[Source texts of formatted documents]

===

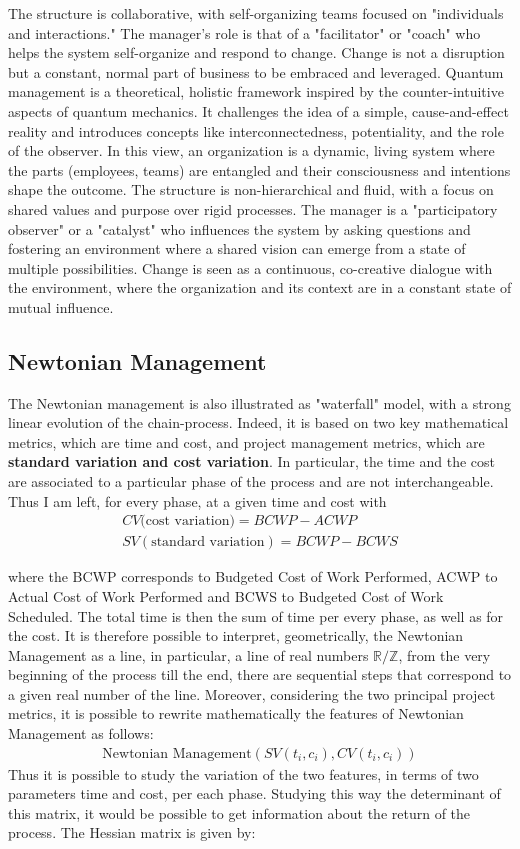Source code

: \documentclass{article}
\begin{document}
The structure is collaborative, with self-organizing teams focused on "individuals and interactions." The manager's role is that of a "facilitator" or "coach" who helps the system self-organize and respond to change. Change is not a disruption but a constant, normal part of business to be embraced and leveraged. Quantum management is a theoretical, holistic framework inspired by the counter-intuitive aspects of quantum mechanics. It challenges the idea of a simple, cause-and-effect reality and introduces concepts like interconnectedness, potentiality, and the role of the observer. In this view, an organization is a dynamic, living system where the parts (employees, teams) are entangled and their consciousness and intentions shape the outcome. The structure is non-hierarchical and fluid, with a focus on shared values and purpose over rigid processes. The manager is a "participatory observer" or a "catalyst" who influences the system by asking questions and fostering an environment where a shared vision can emerge from a state of multiple possibilities. Change is seen as a continuous, co-creative dialogue with the environment, where the organization and its context are in a constant state of mutual influence.

\subsection{Newtonian Management}

The Newtonian management is also illustrated as "waterfall" model, with a strong linear evolution of the chain-process.
Indeed, it is based on two key mathematical metrics, which are time and cost, and project management metrics, which are \textbf{standard variation and cost variation}. In particular, the time and the cost are associated to a particular phase of the process and are not interchangeable. Thus I am left, for every phase, at a given time and cost with
\begin{align}
    CV (\text{cost variation)} = BCWP - ACWP\\
    SV (\text{standard variation})= BCWP - BCWS
\end{align}

where the BCWP corresponds to Budgeted Cost of Work Performed, ACWP to Actual Cost of Work Performed and BCWS to Budgeted Cost of Work Scheduled.
The total time is then the sum of time per every phase, as well as for the cost. It is therefore possible to interpret, geometrically, the Newtonian Management as a line, in particular, a line of real numbers $\mathbb{R/Z}$, from the very beginning of the process till the end, there are sequential steps that correspond to a given real number of the line. Moreover, considering the two principal project metrics, it is possible to rewrite mathematically the features of Newtonian Management as follows:
\begin{align}
    \text{Newtonian Management}(SV(t_i, c_i), CV(t_i, c_i))
\end{align}
Thus it is possible to study the variation of the two features, in terms of two parameters time and cost, per each phase. Studying this way the determinant of this matrix, it would be possible to get information about the return of the process.
The Hessian matrix is given by:
\end{document}
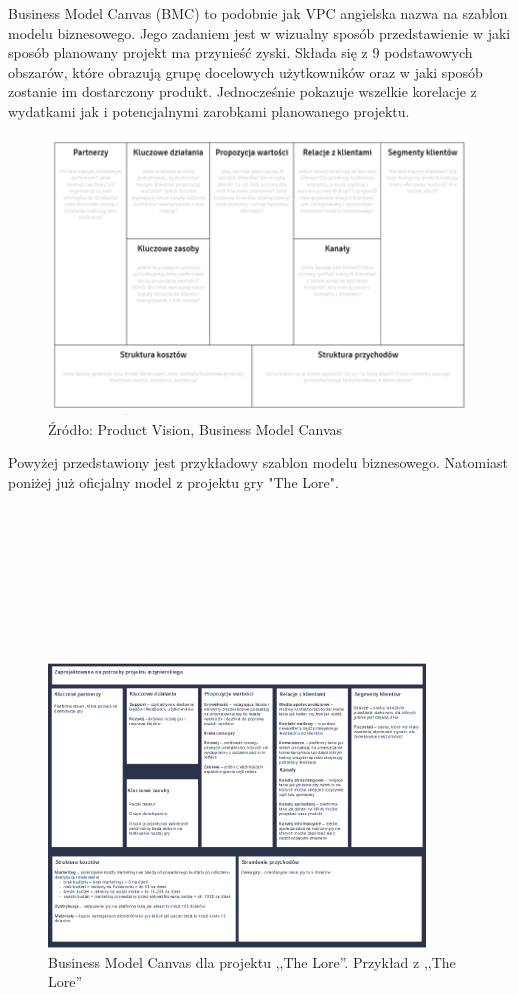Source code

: \documentclass[oneside,polski,logo]{amuthesis}
\begin{document}
Business Model Canvas (BMC) to podobnie jak VPC angielska nazwa na szablon modelu biznesowego. Jego zadaniem jest w wizualny sposób przedstawienie w jaki sposób planowany projekt ma przynieść zyski. Składa się z 9 podstawowych obszarów, które obrazują grupę docelowych użytkowników oraz w jaki sposób zostanie im dostarczony produkt. Jednocześnie pokazuje wszelkie korelacje z wydatkami jak i potencjalnymi zarobkami planowanego projektu.\cite{BMC}\\


\begin{figure}[h]
	\centering
	\includegraphics[width=15cm]{images/hyps/BMC.png}
	\caption{Źródło: Product Vision, Business Model Canvas}
\end{figure}

Powyżej przedstawiony jest przykładowy szablon modelu biznesowego. Natomiast poniżej już oficjalny model z projektu gry "The Lore".\\ \\ \\ \\ \\ \\ \\ \\ \\

\begin{figure}[h]
	\centering
	\includegraphics[width=10cm]{images/hyps/BMC - The Lore.png}
	\caption{Business Model Canvas dla projektu ,,The Lore''. Przykład z ,,The Lore''}
\end{figure}
\end{document}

===

▶ [What needs to be done]
Check each line above for the string "jest" and return those that contain it.

▶ [Solution]
Business Model Canvas (BMC) to podobnie jak VPC angielska nazwa na szablon modelu biznesowego. Jego zadaniem jest w wizualny sposób przedstawienie w jaki sposób planowany projekt ma przynieść zyski. Składa się z 9 podstawowych obszarów, które obrazują grupę docelowych użytkowników oraz w jaki sposób zostanie im dostarczony produkt. Jednocześnie pokazuje wszelkie korelacje z wydatkami jak i potencjalnymi zarobkami planowanego projektu.\cite{BMC}\\
Powyżej przedstawiony jest przykładowy szablon modelu biznesowego. Natomiast poniżej już oficjalny model z projektu gry "The Lore".\\ \\ \\ \\ \\ \\ \\ \\ \\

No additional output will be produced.